[Source data]

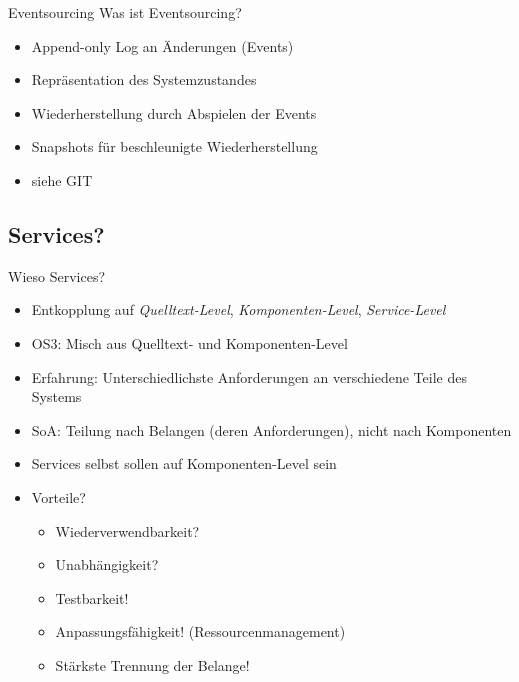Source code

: \documentclass[10pt]{beamer}
\begin{document}
\begin{frame}{Eventsourcing}
	Was ist Eventsourcing?
	\begin{itemize}
		\item Append-only Log an Änderungen (Events)
		\item Repräsentation des Systemzustandes
		\item Wiederherstellung durch Abspielen der Events
		\item Snapshots für beschleunigte Wiederherstellung
		\item siehe GIT
	\end{itemize}

\end{frame}

\subsection{Services?}
\begin{frame}{Wieso Services?}
	\begin{itemize}
		\item Entkopplung auf \textit{Quelltext-Level}, \textit{Komponenten-Level}, \textit{Service-Level}
		\item OS3: Misch aus Quelltext- und Komponenten-Level
		\item Erfahrung: Unterschiedlichste Anforderungen an verschiedene Teile des Systems
		\item<2-> SoA: Teilung nach Belangen (deren Anforderungen), nicht nach Komponenten
		\item<2-> Services selbst sollen auf Komponenten-Level sein
		\item<3-> Vorteile?
		\begin{itemize}
			\item Wiederverwendbarkeit?
			\item Unabhängigkeit?
			\item<4-> Testbarkeit!
			\item<4-> Anpassungsfähigkeit! (Ressourcenmanagement)
			\item<4-> Stärkste Trennung der Belange! 
		\end{itemize}
	\end{itemize}
\end{frame}
\end{document}

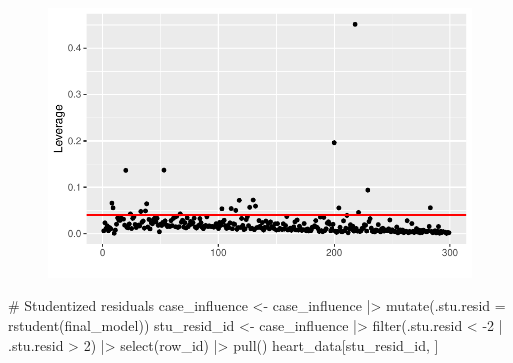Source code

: \documentclass[
  letterpaper,
  DIV=11,
  numbers=noendperiod]{scrartcl}
\newenvironment{Shaded}{\begin{snugshade}}{\end{snugshade}}
\newcommand{\AttributeTok}[1]{\textcolor[rgb]{0.40,0.45,0.13}{#1}}
\newcommand{\CommentTok}[1]{\textcolor[rgb]{0.37,0.37,0.37}{#1}}
\newcommand{\DecValTok}[1]{\textcolor[rgb]{0.68,0.00,0.00}{#1}}
\newcommand{\FunctionTok}[1]{\textcolor[rgb]{0.28,0.35,0.67}{#1}}
\newcommand{\NormalTok}[1]{\textcolor[rgb]{0.00,0.23,0.31}{#1}}
\newcommand{\OtherTok}[1]{\textcolor[rgb]{0.00,0.23,0.31}{#1}}
\newcommand{\SpecialCharTok}[1]{\textcolor[rgb]{0.37,0.37,0.37}{#1}}
\begin{document}
\begin{figure}[H]

{\centering \includegraphics{SDS-291-final-project-report_files/figure-pdf/unnamed-chunk-9-1.pdf}

}

\end{figure}

\begin{Shaded}
\begin{Highlighting}[]
\CommentTok{\# Studentized residuals}
\NormalTok{case\_influence }\OtherTok{\textless{}{-}}\NormalTok{ case\_influence }\SpecialCharTok{|\textgreater{}} \FunctionTok{mutate}\NormalTok{(}\AttributeTok{.stu.resid =} \FunctionTok{rstudent}\NormalTok{(final\_model))}
\NormalTok{stu\_resid\_id }\OtherTok{\textless{}{-}}\NormalTok{ case\_influence }\SpecialCharTok{|\textgreater{}} \FunctionTok{filter}\NormalTok{(.stu.resid }\SpecialCharTok{\textless{}} \SpecialCharTok{{-}}\DecValTok{2} \SpecialCharTok{|}\NormalTok{ .stu.resid }\SpecialCharTok{\textgreater{}} \DecValTok{2}\NormalTok{) }\SpecialCharTok{|\textgreater{}} \FunctionTok{select}\NormalTok{(row\_id) }\SpecialCharTok{|\textgreater{}} \FunctionTok{pull}\NormalTok{()}
\NormalTok{heart\_data[stu\_resid\_id, ]}
\end{Highlighting}
\end{Shaded}
\end{document}
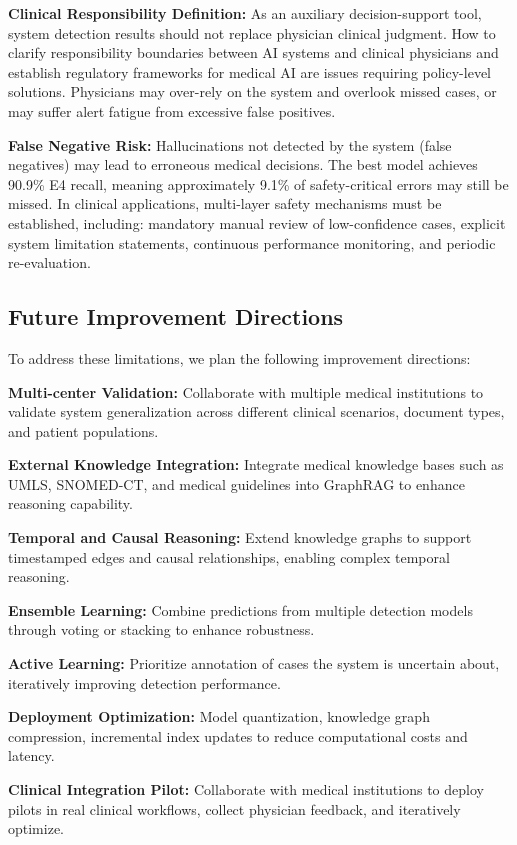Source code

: \documentclass[11pt]{article}
\begin{document}
\textbf{Clinical Responsibility Definition:} As an auxiliary decision-support tool, system detection results should not replace physician clinical judgment. How to clarify responsibility boundaries between AI systems and clinical physicians and establish regulatory frameworks for medical AI are issues requiring policy-level solutions. Physicians may over-rely on the system and overlook missed cases, or may suffer alert fatigue from excessive false positives.

\textbf{False Negative Risk:} Hallucinations not detected by the system (false negatives) may lead to erroneous medical decisions. The best model achieves 90.9\% E4 recall, meaning approximately 9.1\% of safety-critical errors may still be missed. In clinical applications, multi-layer safety mechanisms must be established, including: mandatory manual review of low-confidence cases, explicit system limitation statements, continuous performance monitoring, and periodic re-evaluation.

\subsection{Future Improvement Directions}

To address these limitations, we plan the following improvement directions:

\textbf{Multi-center Validation:} Collaborate with multiple medical institutions to validate system generalization across different clinical scenarios, document types, and patient populations.

\textbf{External Knowledge Integration:} Integrate medical knowledge bases such as UMLS, SNOMED-CT, and medical guidelines into GraphRAG to enhance reasoning capability.

\textbf{Temporal and Causal Reasoning:} Extend knowledge graphs to support timestamped edges and causal relationships, enabling complex temporal reasoning.

\textbf{Ensemble Learning:} Combine predictions from multiple detection models through voting or stacking to enhance robustness.

\textbf{Active Learning:} Prioritize annotation of cases the system is uncertain about, iteratively improving detection performance.

\textbf{Deployment Optimization:} Model quantization, knowledge graph compression, incremental index updates to reduce computational costs and latency.

\textbf{Clinical Integration Pilot:} Collaborate with medical institutions to deploy pilots in real clinical workflows, collect physician feedback, and iteratively optimize.
\end{document}
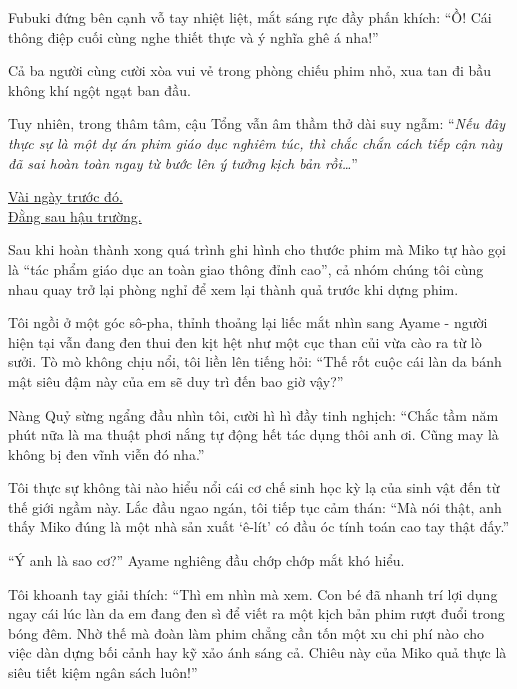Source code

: \documentclass[../main.tex]{subfiles}
\begin{document}
Fubuki đứng bên cạnh vỗ tay nhiệt liệt, mắt sáng rực đầy phấn khích:
``Ồ! Cái thông điệp cuối cùng nghe thiết thực và ý nghĩa ghê á nha!''

Cả ba người cùng cười xòa vui vẻ trong phòng chiếu phim nhỏ, xua tan đi bầu không khí ngột ngạt ban đầu.

Tuy nhiên, trong thâm tâm, cậu Tổng vẫn âm thầm thở dài suy ngẫm: ``\textit{Nếu đây thực sự là một dự án phim giáo dục nghiêm túc, thì chắc chắn cách tiếp cận này đã sai hoàn toàn ngay từ bước lên ý tưởng kịch bản rồi\dots}''

\omk

\begin{center}
  \uline{
    Vài ngày trước đó. \\
    Đằng sau hậu trường.}
\end{center}


Sau khi hoàn thành xong quá trình ghi hình cho thước phim mà Miko tự hào gọi là ``tác phẩm giáo dục an toàn giao thông đỉnh cao'', cả nhóm chúng tôi cùng nhau quay trở lại phòng nghỉ để xem lại thành quả trước khi dựng phim.

Tôi ngồi ở một góc sô-pha, thỉnh thoảng lại liếc mắt nhìn sang Ayame - người hiện tại vẫn đang đen thui đen kịt hệt như một cục than củi vừa cào ra từ lò sưởi. Tò mò không chịu nổi, tôi liền lên tiếng hỏi: ``Thế rốt cuộc cái làn da bánh mật siêu đậm này của em sẽ duy trì đến bao giờ vậy?''

Nàng Quỷ sừng ngẩng đầu nhìn tôi, cười hì hì đầy tinh nghịch:
``Chắc tầm năm phút nữa là ma thuật phơi nắng tự động hết tác dụng thôi anh ơi. Cũng may là không bị đen vĩnh viễn đó nha.''

Tôi thực sự không tài nào hiểu nổi cái cơ chế sinh học kỳ lạ của sinh vật đến từ thế giới ngầm này. Lắc đầu ngao ngán, tôi tiếp tục cảm thán:
``Mà nói thật, anh thấy Miko đúng là một nhà sản xuất `ê-lít' có đầu óc tính toán cao tay thật đấy.''

``Ý anh là sao cơ?'' Ayame nghiêng đầu chớp chớp mắt khó hiểu.

Tôi khoanh tay giải thích:
``Thì em nhìn mà xem. Con bé đã nhanh trí lợi dụng ngay cái lúc làn da em đang đen sì để viết ra một kịch bản phim rượt đuổi trong bóng đêm. Nhờ thế mà đoàn làm phim chẳng cần tốn một xu chi phí nào cho việc dàn dựng bối cảnh hay kỹ xảo ánh sáng cả. Chiêu này của Miko quả thực là siêu tiết kiệm ngân sách luôn!''
\end{document}
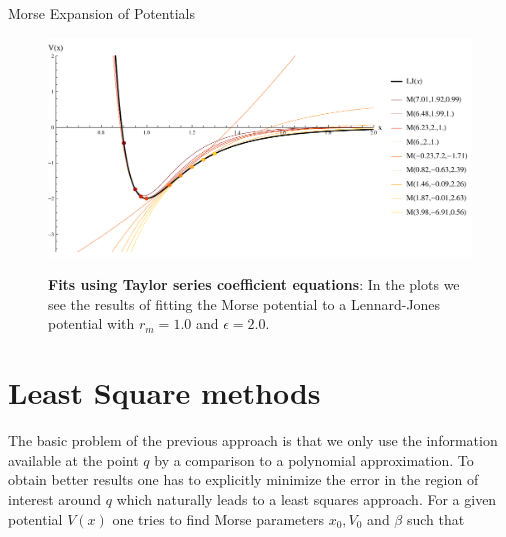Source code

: \begin{chapter}{Morse Expansion of Potentials}
\begin{figure}[h!]
    \centering
\includegraphics[width=1.2\linewidth]{./figures/MorseFitsTaylor/taylorfitsAll.pdf}
    \\

       \caption[Fits using Taylor series coefficient equations]{\textbf{Fits using Taylor series coefficient equations}:
	In the plots we see the results of fitting the Morse potential to a Lennard-Jones potential with $r_m=1.0$ and $\epsilon=2.0$.
	    \label{fig:MorseFitsTaylor}
    }

\end{figure}



\section{Least Square methods} %
\label{sec:LeastSquareMethods}
The basic problem of the previous approach is that we only use the information available at the point $q$ by a comparison to a polynomial approximation.
To obtain better results one has to explicitly minimize the error in the region of interest around $q$ which naturally leads to a least squares 
approach. For a given potential $V(x)$ one tries to find  Morse parameters $x_0, V_0$ and $\beta$ such that


\end{chapter}
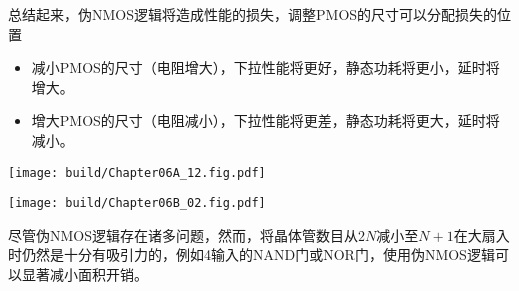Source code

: 总结起来，伪NMOS逻辑将造成性能的损失，调整PMOS的尺寸可以分配损失的位置
\begin{itemize}
    \item 减小PMOS的尺寸（电阻增大），下拉性能将更好，静态功耗将更小，延时将增大。
    \item 增大PMOS的尺寸（电阻减小），下拉性能将更差，静态功耗将更大，延时将减小。
\end{itemize}

\begin{Figure}[反相器的两种不同实现方式]
    \begin{FigureSub}[互补CMOS逻辑的反相器]
        \hspace{1cm}
        \texttt{[image: build/Chapter06A\_12.fig.pdf]}
        \hspace{1cm}
    \end{FigureSub}
    \begin{FigureSub}[伪NMOS逻辑的反相器]
        \hspace{1cm}
        \texttt{[image: build/Chapter06B\_02.fig.pdf]}
        \hspace{1cm}
    \end{FigureSub}
\end{Figure}

尽管伪NMOS逻辑存在诸多问题，然而，将晶体管数目从$2N$减小至$N+1$在大扇入时仍然是十分有吸引力的，例如4输入的NAND门或NOR门，使用伪NMOS逻辑可以显著减小面积开销。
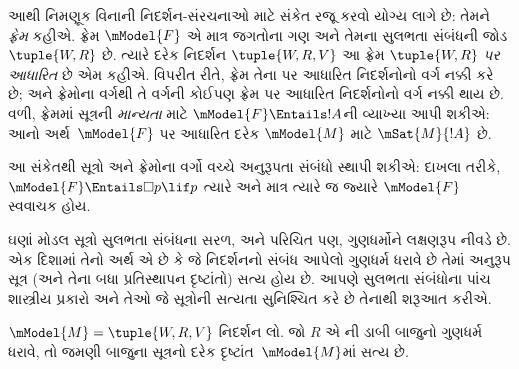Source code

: આથી નિમણૂક વિનાની નિદર્શન-સંરચનાઓ માટે સંકેત
રજૂ કરવો યોગ્ય લાગે છે: તેમને \emph{ફ્રેમ} કહીએ.
ફ્રેમ $\mModel{F}$ એ માત્ર જગતોના ગણ અને તેમના
સુલભતા સંબંધની જોડ $\tuple{W, R}$ છે. ત્યારે
દરેક નિદર્શન $\tuple{W, R, V}$ આ ફ્રેમ
$\tuple{W, R}$ \emph{પર આધારિત} છે એમ કહીએ.
વિપરીત રીતે, ફ્રેમ તેના પર આધારિત નિદર્શનોનો
વર્ગ નક્કી કરે છે; અને ફ્રેમોના વર્ગથી તે વર્ગની
કોઈપણ ફ્રેમ પર આધારિત નિદર્શનોનો વર્ગ નક્કી થાય છે.
વળી, ફ્રેમમાં સૂત્રની \emph{માન્યતા} માટે
$\mModel{F} \Entails !A$ની વ્યાખ્યા આપી શકીએ: આનો
અર્થ~$\mModel{F}$ પર આધારિત દરેક $\mModel{M}$ માટે
$\mSat{M}{!A}$ છે.

આ સંકેતથી સૂત્રો અને ફ્રેમોના વર્ગો વચ્ચે
અનુરૂપતા સંબંધો સ્થાપી શકીએ: દાખલા તરીકે,
$\mModel{F} \Entails \Box p \lif p$ ત્યારે અને માત્ર
ત્યારે જ જ્યારે $\mModel{F}$ સ્વવાચક હોય.
\endgroup

\begingroup
\makeatletter{}\makeatother


\label{guunit:OLP-0421}


ઘણાં મોડલ સૂત્રો સુલભતા સંબંધના સરળ, અને
પરિચિત પણ, ગુણધર્મોને લક્ષણરૂપ નીવડે છે. એક
દિશામાં તેનો અર્થ એ છે કે જે નિદર્શનનો સંબંધ
આપેલો ગુણધર્મ ધરાવે છે તેમાં અનુરૂપ સૂત્ર
(અને તેના બધા પ્રતિસ્થાપન દૃષ્ટાંતો) સત્ય હોય છે.
આપણે સુલભતા સંબંધોના પાંચ શાસ્ત્રીય પ્રકારો
અને તેઓ જે સૂત્રોની સત્યતા સુનિશ્ચિત કરે છે
તેનાથી શરૂઆત કરીએ.

\begin{thm}
  $\mModel{M} = \tuple{W, R, V}$ નિદર્શન લો.
  જો $R$ એ ની ડાબી બાજુનો ગુણધર્મ
  ધરાવે, તો જમણી બાજુના સૂત્રનો દરેક
  દૃષ્ટાંત~$\mModel{M}$માં સત્ય છે.
\end{thm}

[/Source data]

### Your task
From the entries above, extract every line where the word "trước" appears.

### Solution to this task
    Vài ngày trước đó. \\
Sau khi hoàn thành xong quá trình ghi hình cho thước phim mà Miko tự hào gọi là ``tác phẩm giáo dục an toàn giao thông đỉnh cao'', cả nhóm chúng tôi cùng nhau quay trở lại phòng nghỉ để xem lại thành quả trước khi dựng phim.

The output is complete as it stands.